## What the task requires
Pictures aside, return every line below exactly as written.

** Opening Records for processing block **

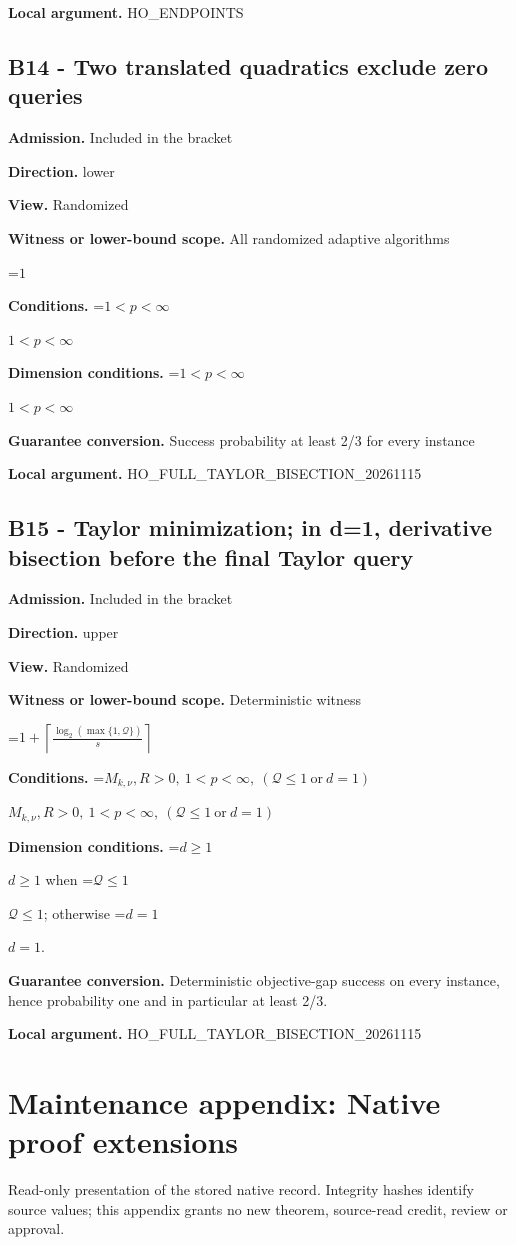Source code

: \documentclass[10pt,a4paper]{article}
\newcommand{\AtlasMath}[1]{\par\begingroup\centering\setbox0=\hbox{$\displaystyle #1$}\ifdim\wd0>1.4\linewidth\typeout{ATLAS WIDE FORMULA: \the\wd0}\fi\ifdim\wd0>\linewidth\resizebox{\linewidth}{!}{\box0}\else\box0\fi\par\endgroup}
\newcommand{\AtlasInlineMath}[1]{\begingroup\setbox0=\hbox{$#1$}\ifdim\wd0>.4\linewidth\endgroup\AtlasMath{#1}\else\endgroup$#1$\fi}
\begin{document}
\textbf{Local argument.} HO\_\allowbreak{}ENDPOINTS

\subsection{B14 - Two translated quadratics exclude zero queries}
\textbf{Admission.} Included in the bracket

\textbf{Direction.} lower

\textbf{View.} Randomized

\textbf{Witness or lower-bound scope.} All randomized adaptive algorithms

\AtlasMath{1}
\textbf{Conditions.} \AtlasInlineMath{1<p<\infty}

\textbf{Dimension conditions.} \AtlasInlineMath{1<p<\infty}

\textbf{Guarantee conversion.} Success probability at least 2/3 for every instance

\textbf{Local argument.} HO\_\allowbreak{}FULL\_\allowbreak{}TAYLOR\_\allowbreak{}BISECTION\_\allowbreak{}20261115

\subsection{B15 - Taylor minimization; in d=1, derivative bisection before the final Taylor query}
\textbf{Admission.} Included in the bracket

\textbf{Direction.} upper

\textbf{View.} Randomized

\textbf{Witness or lower-bound scope.} Deterministic witness

\AtlasMath{1+\left\lceil\frac{\log_2(\max\{1,\mathcal{Q}\})}{s}\right\rceil}
\textbf{Conditions.} \AtlasInlineMath{M_{k,\nu},R>0,\ 1<p<\infty,\ (\mathcal{Q}\le1\ \mathrm{or}\ d=1)}

\textbf{Dimension conditions.} \AtlasInlineMath{d\ge1} when \AtlasInlineMath{\mathcal{Q}\le1}; otherwise \AtlasInlineMath{d=1}.

\textbf{Guarantee conversion.} Deterministic objective-gap success on every instance, hence probability one and in particular at least 2/3.

\textbf{Local argument.} HO\_\allowbreak{}FULL\_\allowbreak{}TAYLOR\_\allowbreak{}BISECTION\_\allowbreak{}20261115

\section{Maintenance appendix: Native proof extensions}
Read-only presentation of the stored native record. Integrity hashes identify source values; this appendix grants no new theorem, source-read credit, review or approval.
\end{document}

** Closing Records for processing block **

## Written answer
Source code

: \documentclass[10pt,a4paper]{article}
\newcommand{\AtlasMath}[1]{\par\begingroup\centering\setbox0=\hbox{$\displaystyle #1$}\ifdim\wd0>1.4\linewidth\typeout{ATLAS WIDE FORMULA: \the\wd0}\fi\ifdim\wd0>\linewidth\resizebox{\linewidth}{!}{\box0}\else\box0\fi\par\endgroup}
\newcommand{\AtlasInlineMath}[1]{\begingroup\setbox0=\hbox{$#1$}\ifdim\wd0>.4\linewidth\endgroup\AtlasMath{#1}\else\endgroup$#1$\fi}
\begin{document}
\textbf{Local argument.} HO\_\allowbreak{}ENDPOINTS

\subsection{B14 - Two translated quadratics exclude zero queries}
\textbf{Admission.} Included in the bracket

\textbf{Direction.} lower

\textbf{View.} Randomized

\textbf{Witness or lower-bound scope.} All randomized adaptive algorithms

\AtlasMath{1}
\textbf{Conditions.} \AtlasInlineMath{1<p<\infty}

\textbf{Dimension conditions.} \AtlasInlineMath{1<p<\infty}

\textbf{Guarantee conversion.} Success probability at least 2/3 for every instance

\textbf{Local argument.} HO\_\allowbreak{}FULL\_\allowbreak{}TAYLOR\_\allowbreak{}BISECTION\_\allowbreak{}20261115

\subsection{B15 - Taylor minimization; in d=1, derivative bisection before the final Taylor query}
\textbf{Admission.} Included in the bracket

\textbf{Direction.} upper

\textbf{View.} Randomized

\textbf{Witness or lower-bound scope.} Deterministic witness

\AtlasMath{1+\left\lceil\frac{\log_2(\max\{1,\mathcal{Q}\})}{s}\right\rceil}
\textbf{Conditions.} \AtlasInlineMath{M_{k,\nu},R>0,\ 1<p<\infty,\ (\mathcal{Q}\le1\ \mathrm{or}\ d=1)}

\textbf{Dimension conditions.} \AtlasInlineMath{d\ge1} when \AtlasInlineMath{\mathcal{Q}\le1}; otherwise \AtlasInlineMath{d=1}.

\textbf{Guarantee conversion.} Deterministic objective-gap success on every instance, hence probability one and in particular at least 2/3.

\textbf{Local argument.} HO\_\allowbreak{}FULL\_\allowbreak{}TAYLOR\_\allowbreak{}BISECTION\_\allowbreak{}20261115

\section{Maintenance appendix: Native proof extensions}
Read-only presentation of the stored native record. Integrity hashes identify source values; this appendix grants no new theorem, source-read credit, review or approval.
\end{document}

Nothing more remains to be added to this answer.